Work to complete –
This exercise calls for every record to be returned exactly, with pictures removed.

Records supplied –

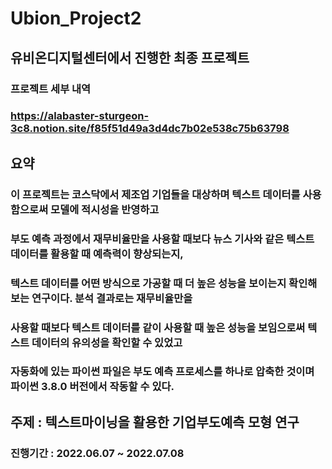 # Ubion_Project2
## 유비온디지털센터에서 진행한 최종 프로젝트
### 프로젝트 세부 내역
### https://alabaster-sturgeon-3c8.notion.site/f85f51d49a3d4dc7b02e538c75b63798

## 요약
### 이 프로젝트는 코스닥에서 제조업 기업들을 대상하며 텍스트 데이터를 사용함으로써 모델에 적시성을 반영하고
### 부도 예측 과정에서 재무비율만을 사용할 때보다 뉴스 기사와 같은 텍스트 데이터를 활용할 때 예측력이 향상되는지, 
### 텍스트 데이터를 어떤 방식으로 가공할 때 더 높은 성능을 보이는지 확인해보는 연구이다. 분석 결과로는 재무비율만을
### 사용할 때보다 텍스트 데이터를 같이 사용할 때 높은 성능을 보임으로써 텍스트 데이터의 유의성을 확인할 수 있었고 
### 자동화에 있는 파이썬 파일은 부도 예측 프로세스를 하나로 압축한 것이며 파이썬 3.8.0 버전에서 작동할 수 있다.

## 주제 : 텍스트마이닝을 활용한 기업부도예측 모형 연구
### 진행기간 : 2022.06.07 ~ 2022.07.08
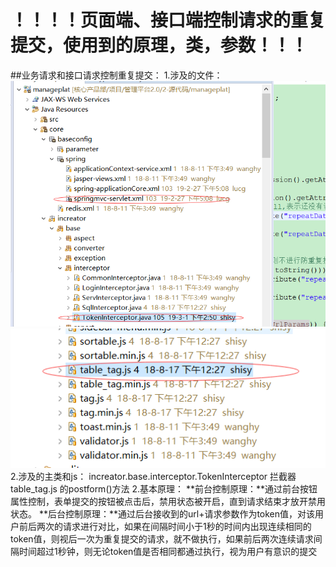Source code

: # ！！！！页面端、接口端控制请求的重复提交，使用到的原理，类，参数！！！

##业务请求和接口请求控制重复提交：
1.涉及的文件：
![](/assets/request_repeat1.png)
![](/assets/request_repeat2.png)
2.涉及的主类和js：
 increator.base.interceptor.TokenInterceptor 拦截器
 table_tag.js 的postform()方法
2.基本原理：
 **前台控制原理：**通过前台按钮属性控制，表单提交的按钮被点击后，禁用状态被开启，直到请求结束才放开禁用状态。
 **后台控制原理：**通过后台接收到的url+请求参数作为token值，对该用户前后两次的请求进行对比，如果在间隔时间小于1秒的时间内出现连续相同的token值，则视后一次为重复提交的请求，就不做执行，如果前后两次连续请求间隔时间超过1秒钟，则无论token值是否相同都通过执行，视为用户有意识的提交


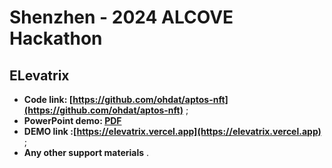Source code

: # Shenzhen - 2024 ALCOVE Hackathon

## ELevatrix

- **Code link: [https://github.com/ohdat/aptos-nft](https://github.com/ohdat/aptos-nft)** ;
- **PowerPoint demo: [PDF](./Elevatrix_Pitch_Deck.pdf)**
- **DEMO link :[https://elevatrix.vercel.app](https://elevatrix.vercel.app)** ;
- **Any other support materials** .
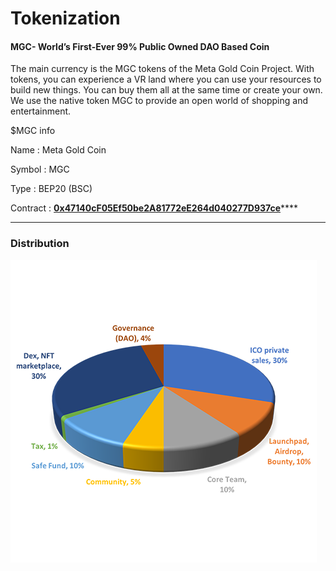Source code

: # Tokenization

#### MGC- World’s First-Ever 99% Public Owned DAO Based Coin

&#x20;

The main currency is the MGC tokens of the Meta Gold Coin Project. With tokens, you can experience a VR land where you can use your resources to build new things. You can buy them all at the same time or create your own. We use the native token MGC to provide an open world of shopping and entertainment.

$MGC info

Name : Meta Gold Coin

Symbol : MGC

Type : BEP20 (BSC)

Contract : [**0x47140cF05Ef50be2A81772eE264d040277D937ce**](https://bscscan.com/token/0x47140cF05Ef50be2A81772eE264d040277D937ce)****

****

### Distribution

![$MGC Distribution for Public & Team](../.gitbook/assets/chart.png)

Reply –
 # Ubion_Project2
## 유비온디지털센터에서 진행한 최종 프로젝트
### 프로젝트 세부 내역
### https://alabaster-sturgeon-3c8.notion.site/f85f51d49a3d4dc7b02e538c75b63798

## 요약
### 이 프로젝트는 코스닥에서 제조업 기업들을 대상하며 텍스트 데이터를 사용함으로써 모델에 적시성을 반영하고
### 부도 예측 과정에서 재무비율만을 사용할 때보다 뉴스 기사와 같은 텍스트 데이터를 활용할 때 예측력이 향상되는지, 
### 텍스트 데이터를 어떤 방식으로 가공할 때 더 높은 성능을 보이는지 확인해보는 연구이다. 분석 결과로는 재무비율만을
### 사용할 때보다 텍스트 데이터를 같이 사용할 때 높은 성능을 보임으로써 텍스트 데이터의 유의성을 확인할 수 있었고 
### 자동화에 있는 파이썬 파일은 부도 예측 프로세스를 하나로 압축한 것이며 파이썬 3.8.0 버전에서 작동할 수 있다.

## 주제 : 텍스트마이닝을 활용한 기업부도예측 모형 연구
### 진행기간 : 2022.06.07 ~ 2022.07.08
Source code

: # ！！！！页面端、接口端控制请求的重复提交，使用到的原理，类，参数！！！

##业务请求和接口请求控制重复提交：
1.涉及的文件：
![](/assets/request_repeat1.png)
![](/assets/request_repeat2.png)
2.涉及的主类和js：
 increator.base.interceptor.TokenInterceptor 拦截器
 table_tag.js 的postform()方法
2.基本原理：
 **前台控制原理：**通过前台按钮属性控制，表单提交的按钮被点击后，禁用状态被开启，直到请求结束才放开禁用状态。
 **后台控制原理：**通过后台接收到的url+请求参数作为token值，对该用户前后两次的请求进行对比，如果在间隔时间小于1秒的时间内出现连续相同的token值，则视后一次为重复提交的请求，就不做执行，如果前后两次连续请求间隔时间超过1秒钟，则无论token值是否相同都通过执行，视为用户有意识的提交


Source code

: # Shenzhen - 2024 ALCOVE Hackathon

## ELevatrix

- **Code link: [https://github.com/ohdat/aptos-nft](https://github.com/ohdat/aptos-nft)** ;
- **PowerPoint demo: [PDF](./Elevatrix_Pitch_Deck.pdf)**
- **DEMO link :[https://elevatrix.vercel.app](https://elevatrix.vercel.app)** ;
- **Any other support materials** .
Source code

: # Tokenization

#### MGC- World’s First-Ever 99% Public Owned DAO Based Coin

&#x20;

The main currency is the MGC tokens of the Meta Gold Coin Project. With tokens, you can experience a VR land where you can use your resources to build new things. You can buy them all at the same time or create your own. We use the native token MGC to provide an open world of shopping and entertainment.

$MGC info

Name : Meta Gold Coin

Symbol : MGC

Type : BEP20 (BSC)

Contract : [**0x47140cF05Ef50be2A81772eE264d040277D937ce**](https://bscscan.com/token/0x47140cF05Ef50be2A81772eE264d040277D937ce)****

****

### Distribution

![$MGC Distribution for Public & Team](../.gitbook/assets/chart.png)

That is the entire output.